> Source data
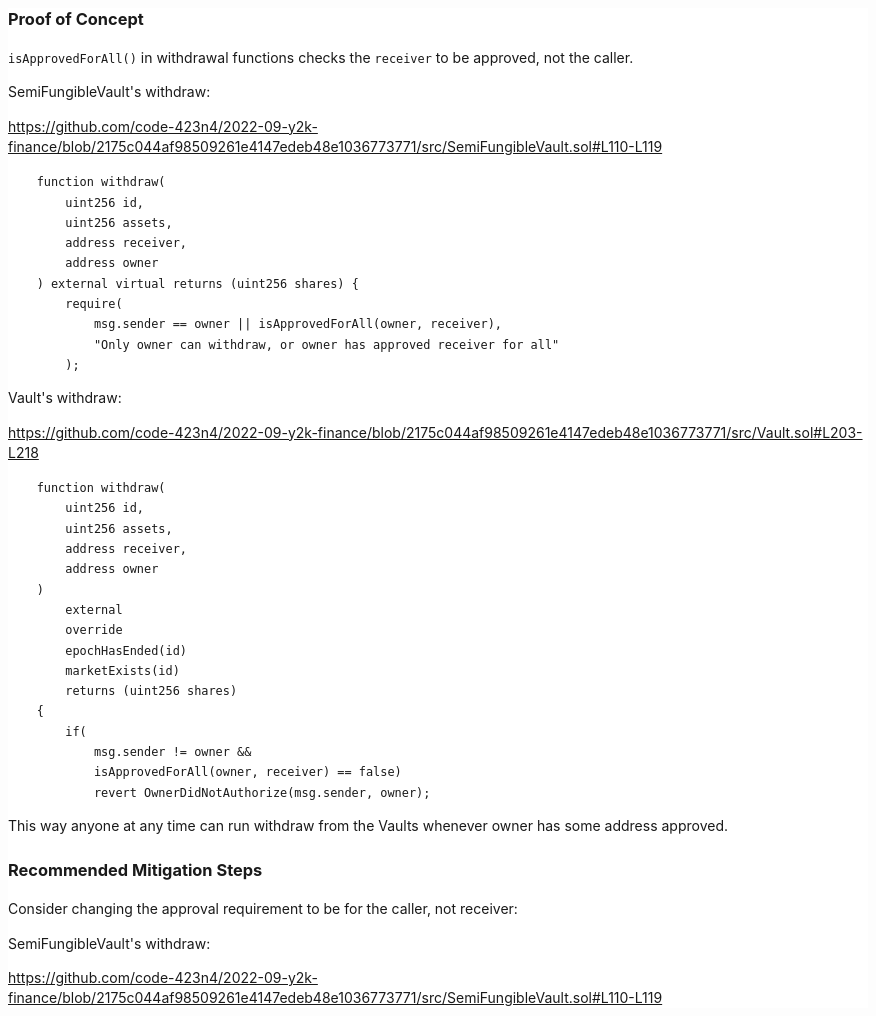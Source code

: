 ### Proof of Concept

`isApprovedForAll()` in withdrawal functions checks the `receiver` to be approved, not the caller.

SemiFungibleVault's withdraw:

<https://github.com/code-423n4/2022-09-y2k-finance/blob/2175c044af98509261e4147edeb48e1036773771/src/SemiFungibleVault.sol#L110-L119>

```solidity
    function withdraw(
        uint256 id,
        uint256 assets,
        address receiver,
        address owner
    ) external virtual returns (uint256 shares) {
        require(
            msg.sender == owner || isApprovedForAll(owner, receiver),
            "Only owner can withdraw, or owner has approved receiver for all"
        );
```

Vault's withdraw:

<https://github.com/code-423n4/2022-09-y2k-finance/blob/2175c044af98509261e4147edeb48e1036773771/src/Vault.sol#L203-L218>

```solidity
    function withdraw(
        uint256 id,
        uint256 assets,
        address receiver,
        address owner
    )
        external
        override
        epochHasEnded(id)
        marketExists(id)
        returns (uint256 shares)
    {
        if(
            msg.sender != owner &&
            isApprovedForAll(owner, receiver) == false)
            revert OwnerDidNotAuthorize(msg.sender, owner);
```

This way anyone at any time can run withdraw from the Vaults whenever owner has some address approved.

### Recommended Mitigation Steps

Consider changing the approval requirement to be for the caller, not receiver:

SemiFungibleVault's withdraw:

<https://github.com/code-423n4/2022-09-y2k-finance/blob/2175c044af98509261e4147edeb48e1036773771/src/SemiFungibleVault.sol#L110-L119>
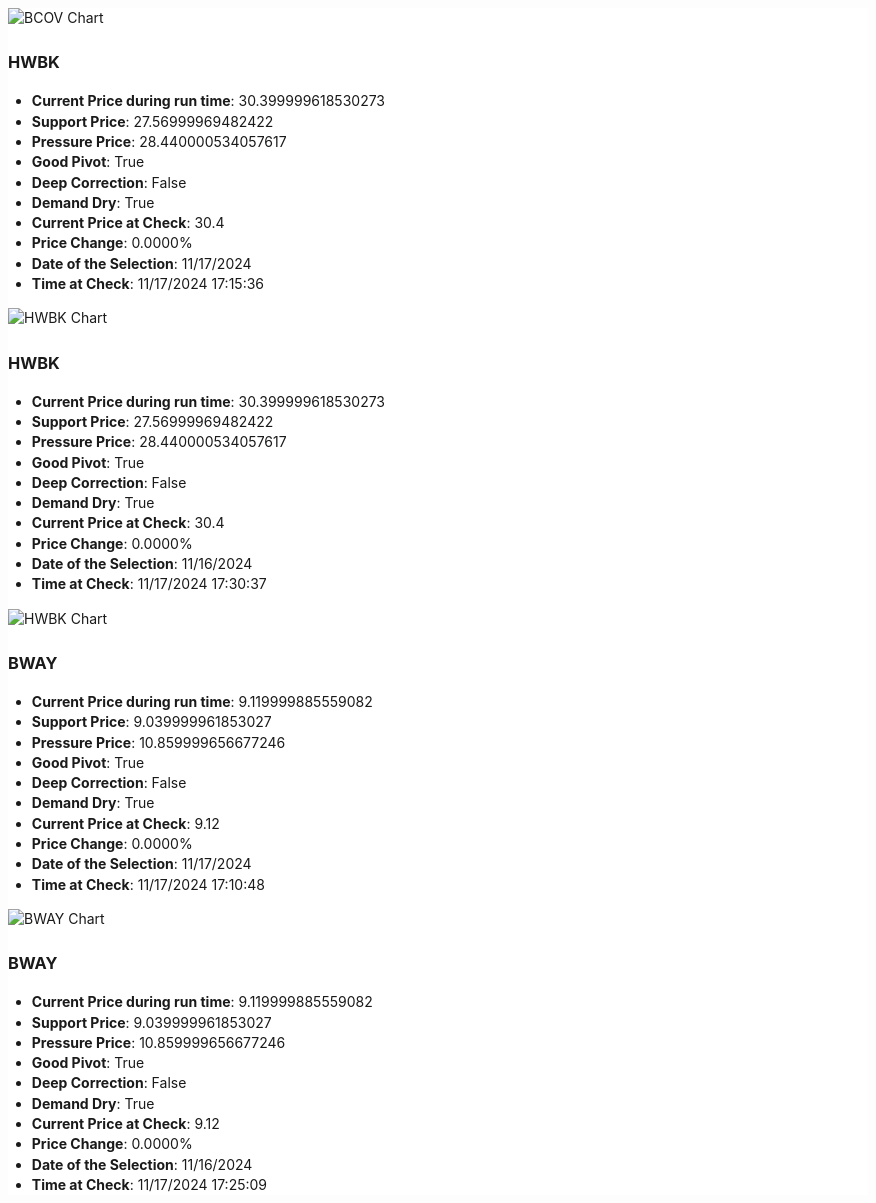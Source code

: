 ![BCOV Chart](./2024-11-16/BCOV.jpg)

### HWBK
- **Current Price during run time**: 30.399999618530273
- **Support Price**: 27.56999969482422
- **Pressure Price**: 28.440000534057617
- **Good Pivot**: True
- **Deep Correction**: False
- **Demand Dry**: True
- **Current Price at Check**: 30.4
- **Price Change**: 0.0000%
- **Date of the Selection**: 11/17/2024
- **Time at Check**: 11/17/2024 17:15:36

![HWBK Chart](./2024-11-17/HWBK.jpg)

### HWBK
- **Current Price during run time**: 30.399999618530273
- **Support Price**: 27.56999969482422
- **Pressure Price**: 28.440000534057617
- **Good Pivot**: True
- **Deep Correction**: False
- **Demand Dry**: True
- **Current Price at Check**: 30.4
- **Price Change**: 0.0000%
- **Date of the Selection**: 11/16/2024
- **Time at Check**: 11/17/2024 17:30:37

![HWBK Chart](./2024-11-16/HWBK.jpg)

### BWAY
- **Current Price during run time**: 9.119999885559082
- **Support Price**: 9.039999961853027
- **Pressure Price**: 10.859999656677246
- **Good Pivot**: True
- **Deep Correction**: False
- **Demand Dry**: True
- **Current Price at Check**: 9.12
- **Price Change**: 0.0000%
- **Date of the Selection**: 11/17/2024
- **Time at Check**: 11/17/2024 17:10:48

![BWAY Chart](./2024-11-17/BWAY.jpg)

### BWAY
- **Current Price during run time**: 9.119999885559082
- **Support Price**: 9.039999961853027
- **Pressure Price**: 10.859999656677246
- **Good Pivot**: True
- **Deep Correction**: False
- **Demand Dry**: True
- **Current Price at Check**: 9.12
- **Price Change**: 0.0000%
- **Date of the Selection**: 11/16/2024
- **Time at Check**: 11/17/2024 17:25:09
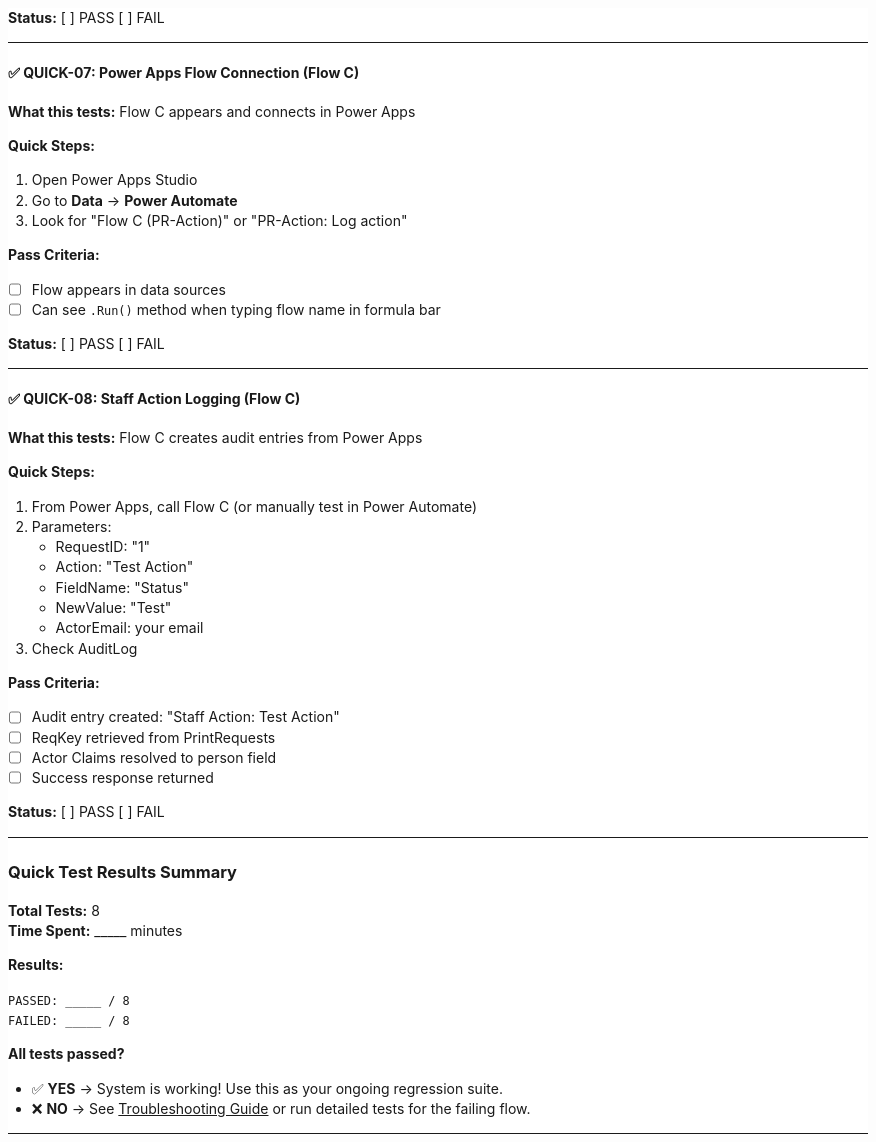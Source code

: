 **Status:** [ ] PASS  [ ] FAIL

---

#### ✅ QUICK-07: Power Apps Flow Connection (Flow C)

**What this tests:** Flow C appears and connects in Power Apps

**Quick Steps:**
1. Open Power Apps Studio
2. Go to **Data** → **Power Automate**
3. Look for "Flow C (PR-Action)" or "PR-Action: Log action"

**Pass Criteria:**
- [ ] Flow appears in data sources
- [ ] Can see `.Run()` method when typing flow name in formula bar

**Status:** [ ] PASS  [ ] FAIL

---

#### ✅ QUICK-08: Staff Action Logging (Flow C)

**What this tests:** Flow C creates audit entries from Power Apps

**Quick Steps:**
1. From Power Apps, call Flow C (or manually test in Power Automate)
2. Parameters:
   - RequestID: "1"
   - Action: "Test Action"
   - FieldName: "Status"
   - NewValue: "Test"
   - ActorEmail: your email
3. Check AuditLog

**Pass Criteria:**
- [ ] Audit entry created: "Staff Action: Test Action"
- [ ] ReqKey retrieved from PrintRequests
- [ ] Actor Claims resolved to person field
- [ ] Success response returned

**Status:** [ ] PASS  [ ] FAIL

---

### Quick Test Results Summary

**Total Tests:** 8  
**Time Spent:** _____ minutes

**Results:**
```
PASSED: _____ / 8
FAILED: _____ / 8
```

**All tests passed?**
- ✅ **YES** → System is working! Use this as your ongoing regression suite.
- ❌ **NO** → See [Troubleshooting Guide](#troubleshooting-guide) or run detailed tests for the failing flow.

---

> Work instruction
Write out the whole listing exactly, with no pictures.

> Task answer
Source code

: ### Proof of Concept

`isApprovedForAll()` in withdrawal functions checks the `receiver` to be approved, not the caller.

SemiFungibleVault's withdraw:

<https://github.com/code-423n4/2022-09-y2k-finance/blob/2175c044af98509261e4147edeb48e1036773771/src/SemiFungibleVault.sol#L110-L119>

```solidity
    function withdraw(
        uint256 id,
        uint256 assets,
        address receiver,
        address owner
    ) external virtual returns (uint256 shares) {
        require(
            msg.sender == owner || isApprovedForAll(owner, receiver),
            "Only owner can withdraw, or owner has approved receiver for all"
        );
```

Vault's withdraw:

<https://github.com/code-423n4/2022-09-y2k-finance/blob/2175c044af98509261e4147edeb48e1036773771/src/Vault.sol#L203-L218>

```solidity
    function withdraw(
        uint256 id,
        uint256 assets,
        address receiver,
        address owner
    )
        external
        override
        epochHasEnded(id)
        marketExists(id)
        returns (uint256 shares)
    {
        if(
            msg.sender != owner &&
            isApprovedForAll(owner, receiver) == false)
            revert OwnerDidNotAuthorize(msg.sender, owner);
```

This way anyone at any time can run withdraw from the Vaults whenever owner has some address approved.

### Recommended Mitigation Steps

Consider changing the approval requirement to be for the caller, not receiver:

SemiFungibleVault's withdraw:

<https://github.com/code-423n4/2022-09-y2k-finance/blob/2175c044af98509261e4147edeb48e1036773771/src/SemiFungibleVault.sol#L110-L119>
Source code

: ![BCOV Chart](./2024-11-16/BCOV.jpg)

### HWBK
- **Current Price during run time**: 30.399999618530273
- **Support Price**: 27.56999969482422
- **Pressure Price**: 28.440000534057617
- **Good Pivot**: True
- **Deep Correction**: False
- **Demand Dry**: True
- **Current Price at Check**: 30.4
- **Price Change**: 0.0000%
- **Date of the Selection**: 11/17/2024
- **Time at Check**: 11/17/2024 17:15:36

![HWBK Chart](./2024-11-17/HWBK.jpg)

### HWBK
- **Current Price during run time**: 30.399999618530273
- **Support Price**: 27.56999969482422
- **Pressure Price**: 28.440000534057617
- **Good Pivot**: True
- **Deep Correction**: False
- **Demand Dry**: True
- **Current Price at Check**: 30.4
- **Price Change**: 0.0000%
- **Date of the Selection**: 11/16/2024
- **Time at Check**: 11/17/2024 17:30:37

![HWBK Chart](./2024-11-16/HWBK.jpg)

### BWAY
- **Current Price during run time**: 9.119999885559082
- **Support Price**: 9.039999961853027
- **Pressure Price**: 10.859999656677246
- **Good Pivot**: True
- **Deep Correction**: False
- **Demand Dry**: True
- **Current Price at Check**: 9.12
- **Price Change**: 0.0000%
- **Date of the Selection**: 11/17/2024
- **Time at Check**: 11/17/2024 17:10:48

![BWAY Chart](./2024-11-17/BWAY.jpg)

### BWAY
- **Current Price during run time**: 9.119999885559082
- **Support Price**: 9.039999961853027
- **Pressure Price**: 10.859999656677246
- **Good Pivot**: True
- **Deep Correction**: False
- **Demand Dry**: True
- **Current Price at Check**: 9.12
- **Price Change**: 0.0000%
- **Date of the Selection**: 11/16/2024
- **Time at Check**: 11/17/2024 17:25:09
Source code

: **Status:** [ ] PASS  [ ] FAIL

---

#### ✅ QUICK-07: Power Apps Flow Connection (Flow C)

**What this tests:** Flow C appears and connects in Power Apps

**Quick Steps:**
1. Open Power Apps Studio
2. Go to **Data** → **Power Automate**
3. Look for "Flow C (PR-Action)" or "PR-Action: Log action"

**Pass Criteria:**
- [ ] Flow appears in data sources
- [ ] Can see `.Run()` method when typing flow name in formula bar

**Status:** [ ] PASS  [ ] FAIL

---

#### ✅ QUICK-08: Staff Action Logging (Flow C)

**What this tests:** Flow C creates audit entries from Power Apps

**Quick Steps:**
1. From Power Apps, call Flow C (or manually test in Power Automate)
2. Parameters:
   - RequestID: "1"
   - Action: "Test Action"
   - FieldName: "Status"
   - NewValue: "Test"
   - ActorEmail: your email
3. Check AuditLog

**Pass Criteria:**
- [ ] Audit entry created: "Staff Action: Test Action"
- [ ] ReqKey retrieved from PrintRequests
- [ ] Actor Claims resolved to person field
- [ ] Success response returned

**Status:** [ ] PASS  [ ] FAIL

---

### Quick Test Results Summary

**Total Tests:** 8  
**Time Spent:** _____ minutes

**Results:**
```
PASSED: _____ / 8
FAILED: _____ / 8
```

**All tests passed?**
- ✅ **YES** → System is working! Use this as your ongoing regression suite.
- ❌ **NO** → See [Troubleshooting Guide](#troubleshooting-guide) or run detailed tests for the failing flow.

---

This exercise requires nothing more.